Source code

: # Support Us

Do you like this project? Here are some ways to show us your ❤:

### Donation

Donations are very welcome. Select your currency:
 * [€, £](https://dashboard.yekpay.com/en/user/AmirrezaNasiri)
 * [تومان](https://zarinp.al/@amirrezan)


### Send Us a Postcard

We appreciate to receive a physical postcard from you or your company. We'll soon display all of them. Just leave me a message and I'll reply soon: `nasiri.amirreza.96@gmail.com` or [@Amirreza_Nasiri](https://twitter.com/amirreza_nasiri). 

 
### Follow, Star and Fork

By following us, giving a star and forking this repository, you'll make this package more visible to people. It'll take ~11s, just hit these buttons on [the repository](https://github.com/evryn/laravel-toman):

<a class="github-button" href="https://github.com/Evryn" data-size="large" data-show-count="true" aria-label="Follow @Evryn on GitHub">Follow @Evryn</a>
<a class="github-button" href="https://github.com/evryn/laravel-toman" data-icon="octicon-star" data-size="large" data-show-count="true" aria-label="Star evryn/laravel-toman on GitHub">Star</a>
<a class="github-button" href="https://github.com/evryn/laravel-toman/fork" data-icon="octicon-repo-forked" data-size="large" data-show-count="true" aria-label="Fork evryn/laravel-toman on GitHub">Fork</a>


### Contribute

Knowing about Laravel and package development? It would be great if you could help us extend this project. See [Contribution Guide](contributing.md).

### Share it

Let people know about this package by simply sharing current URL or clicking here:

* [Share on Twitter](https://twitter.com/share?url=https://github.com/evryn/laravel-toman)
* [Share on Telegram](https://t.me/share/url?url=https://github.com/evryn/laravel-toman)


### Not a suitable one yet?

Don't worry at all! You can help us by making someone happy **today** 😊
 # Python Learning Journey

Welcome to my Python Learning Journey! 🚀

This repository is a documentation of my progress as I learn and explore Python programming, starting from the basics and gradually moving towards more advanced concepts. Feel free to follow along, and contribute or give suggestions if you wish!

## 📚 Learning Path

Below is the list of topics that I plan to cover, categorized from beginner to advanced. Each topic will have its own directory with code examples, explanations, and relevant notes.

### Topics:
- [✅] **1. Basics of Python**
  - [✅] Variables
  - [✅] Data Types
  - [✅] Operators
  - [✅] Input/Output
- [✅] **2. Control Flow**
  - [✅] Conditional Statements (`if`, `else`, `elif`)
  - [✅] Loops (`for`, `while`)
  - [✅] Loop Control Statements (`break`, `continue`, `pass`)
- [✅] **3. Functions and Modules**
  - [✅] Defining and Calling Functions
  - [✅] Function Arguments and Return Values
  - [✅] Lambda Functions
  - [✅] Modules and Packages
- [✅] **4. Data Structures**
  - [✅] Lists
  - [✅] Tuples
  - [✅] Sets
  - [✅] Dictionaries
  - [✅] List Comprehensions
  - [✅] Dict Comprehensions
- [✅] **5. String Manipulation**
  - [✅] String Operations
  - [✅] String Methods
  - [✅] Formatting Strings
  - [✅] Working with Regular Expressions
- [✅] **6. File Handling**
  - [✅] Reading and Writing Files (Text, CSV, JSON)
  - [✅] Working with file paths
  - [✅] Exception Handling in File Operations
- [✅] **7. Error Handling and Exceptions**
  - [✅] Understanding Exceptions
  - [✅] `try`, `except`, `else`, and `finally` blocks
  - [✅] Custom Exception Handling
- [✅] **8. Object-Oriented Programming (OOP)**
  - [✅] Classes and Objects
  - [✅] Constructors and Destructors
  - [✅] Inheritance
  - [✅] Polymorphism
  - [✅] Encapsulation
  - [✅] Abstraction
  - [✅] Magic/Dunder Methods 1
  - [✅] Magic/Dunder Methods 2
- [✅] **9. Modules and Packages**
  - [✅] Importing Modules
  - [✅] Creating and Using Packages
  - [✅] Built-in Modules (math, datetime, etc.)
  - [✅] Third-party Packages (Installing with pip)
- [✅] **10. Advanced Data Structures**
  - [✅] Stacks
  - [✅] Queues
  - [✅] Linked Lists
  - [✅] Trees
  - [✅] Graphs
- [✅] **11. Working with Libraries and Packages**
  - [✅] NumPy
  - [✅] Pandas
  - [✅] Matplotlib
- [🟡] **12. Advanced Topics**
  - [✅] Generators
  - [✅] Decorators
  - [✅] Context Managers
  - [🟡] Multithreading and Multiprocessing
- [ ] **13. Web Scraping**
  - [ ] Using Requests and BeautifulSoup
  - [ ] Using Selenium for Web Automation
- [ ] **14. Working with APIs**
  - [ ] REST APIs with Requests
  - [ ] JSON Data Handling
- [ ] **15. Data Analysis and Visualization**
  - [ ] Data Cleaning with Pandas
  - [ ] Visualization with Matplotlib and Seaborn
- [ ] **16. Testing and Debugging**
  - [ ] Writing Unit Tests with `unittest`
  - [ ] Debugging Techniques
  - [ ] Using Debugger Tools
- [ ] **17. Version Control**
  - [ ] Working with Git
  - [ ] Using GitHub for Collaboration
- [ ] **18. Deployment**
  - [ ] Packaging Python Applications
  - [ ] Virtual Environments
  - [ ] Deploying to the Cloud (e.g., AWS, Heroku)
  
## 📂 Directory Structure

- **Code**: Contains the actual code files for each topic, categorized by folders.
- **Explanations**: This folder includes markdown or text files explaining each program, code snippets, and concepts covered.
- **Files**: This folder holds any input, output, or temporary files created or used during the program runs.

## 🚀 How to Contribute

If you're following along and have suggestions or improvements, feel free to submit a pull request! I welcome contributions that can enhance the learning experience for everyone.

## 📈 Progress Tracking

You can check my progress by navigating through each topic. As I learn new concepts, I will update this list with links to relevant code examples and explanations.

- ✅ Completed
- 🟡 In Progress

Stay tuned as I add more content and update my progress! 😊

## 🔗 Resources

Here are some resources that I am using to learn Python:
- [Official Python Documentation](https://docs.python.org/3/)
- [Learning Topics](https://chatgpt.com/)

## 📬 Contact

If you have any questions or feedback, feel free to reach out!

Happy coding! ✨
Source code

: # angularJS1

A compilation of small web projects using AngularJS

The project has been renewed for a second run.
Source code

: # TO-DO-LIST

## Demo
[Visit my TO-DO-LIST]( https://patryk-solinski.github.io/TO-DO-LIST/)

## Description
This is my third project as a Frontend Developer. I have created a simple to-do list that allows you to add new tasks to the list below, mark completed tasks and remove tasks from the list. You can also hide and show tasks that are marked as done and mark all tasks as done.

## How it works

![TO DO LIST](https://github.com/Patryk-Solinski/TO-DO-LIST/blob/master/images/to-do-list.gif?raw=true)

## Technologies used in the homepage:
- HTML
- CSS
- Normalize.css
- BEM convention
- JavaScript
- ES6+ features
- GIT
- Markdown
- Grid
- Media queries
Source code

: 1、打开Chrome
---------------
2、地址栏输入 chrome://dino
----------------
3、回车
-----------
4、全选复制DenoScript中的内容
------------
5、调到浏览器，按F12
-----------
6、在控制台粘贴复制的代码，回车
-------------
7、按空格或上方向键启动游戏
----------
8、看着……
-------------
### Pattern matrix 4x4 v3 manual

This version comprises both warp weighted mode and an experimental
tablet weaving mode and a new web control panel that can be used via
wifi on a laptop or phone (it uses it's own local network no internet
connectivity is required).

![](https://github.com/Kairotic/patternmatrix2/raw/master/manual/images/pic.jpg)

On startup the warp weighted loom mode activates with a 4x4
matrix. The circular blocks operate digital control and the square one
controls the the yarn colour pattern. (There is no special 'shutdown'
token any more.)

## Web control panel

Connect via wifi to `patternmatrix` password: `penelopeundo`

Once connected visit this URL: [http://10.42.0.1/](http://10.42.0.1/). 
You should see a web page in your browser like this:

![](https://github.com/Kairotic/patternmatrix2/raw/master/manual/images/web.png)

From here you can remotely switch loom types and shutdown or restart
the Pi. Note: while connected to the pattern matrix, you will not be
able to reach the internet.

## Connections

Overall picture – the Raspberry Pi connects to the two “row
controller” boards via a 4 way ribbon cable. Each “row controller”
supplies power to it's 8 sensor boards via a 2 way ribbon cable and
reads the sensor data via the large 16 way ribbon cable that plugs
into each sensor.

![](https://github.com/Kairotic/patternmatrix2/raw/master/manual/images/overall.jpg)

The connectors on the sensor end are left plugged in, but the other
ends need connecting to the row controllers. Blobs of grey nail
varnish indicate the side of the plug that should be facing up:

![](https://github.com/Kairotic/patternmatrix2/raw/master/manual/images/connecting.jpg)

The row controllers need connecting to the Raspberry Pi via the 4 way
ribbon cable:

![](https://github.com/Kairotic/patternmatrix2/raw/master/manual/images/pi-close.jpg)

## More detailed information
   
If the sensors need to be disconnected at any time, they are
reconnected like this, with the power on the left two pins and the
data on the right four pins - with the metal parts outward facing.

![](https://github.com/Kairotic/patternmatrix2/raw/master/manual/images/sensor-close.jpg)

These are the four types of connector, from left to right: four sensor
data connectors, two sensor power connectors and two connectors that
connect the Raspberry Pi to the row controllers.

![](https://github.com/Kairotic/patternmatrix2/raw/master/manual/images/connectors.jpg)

####

PROMPT:
When the line containing "### Contribute" is reached, include it and stop. Until then, output each line of the entries exactly as given, starting from the first.

EXERCISE OUTPUT:
Source code

: # Support Us

Do you like this project? Here are some ways to show us your ❤:

### Donation

Donations are very welcome. Select your currency:
 * [€, £](https://dashboard.yekpay.com/en/user/AmirrezaNasiri)
 * [تومان](https://zarinp.al/@amirrezan)


### Send Us a Postcard

We appreciate to receive a physical postcard from you or your company. We'll soon display all of them. Just leave me a message and I'll reply soon: `nasiri.amirreza.96@gmail.com` or [@Amirreza_Nasiri](https://twitter.com/amirreza_nasiri). 

 
### Follow, Star and Fork

By following us, giving a star and forking this repository, you'll make this package more visible to people. It'll take ~11s, just hit these buttons on [the repository](https://github.com/evryn/laravel-toman):

<a class="github-button" href="https://github.com/Evryn" data-size="large" data-show-count="true" aria-label="Follow @Evryn on GitHub">Follow @Evryn</a>
<a class="github-button" href="https://github.com/evryn/laravel-toman" data-icon="octicon-star" data-size="large" data-show-count="true" aria-label="Star evryn/laravel-toman on GitHub">Star</a>
<a class="github-button" href="https://github.com/evryn/laravel-toman/fork" data-icon="octicon-repo-forked" data-size="large" data-show-count="true" aria-label="Fork evryn/laravel-toman on GitHub">Fork</a>


### Contribute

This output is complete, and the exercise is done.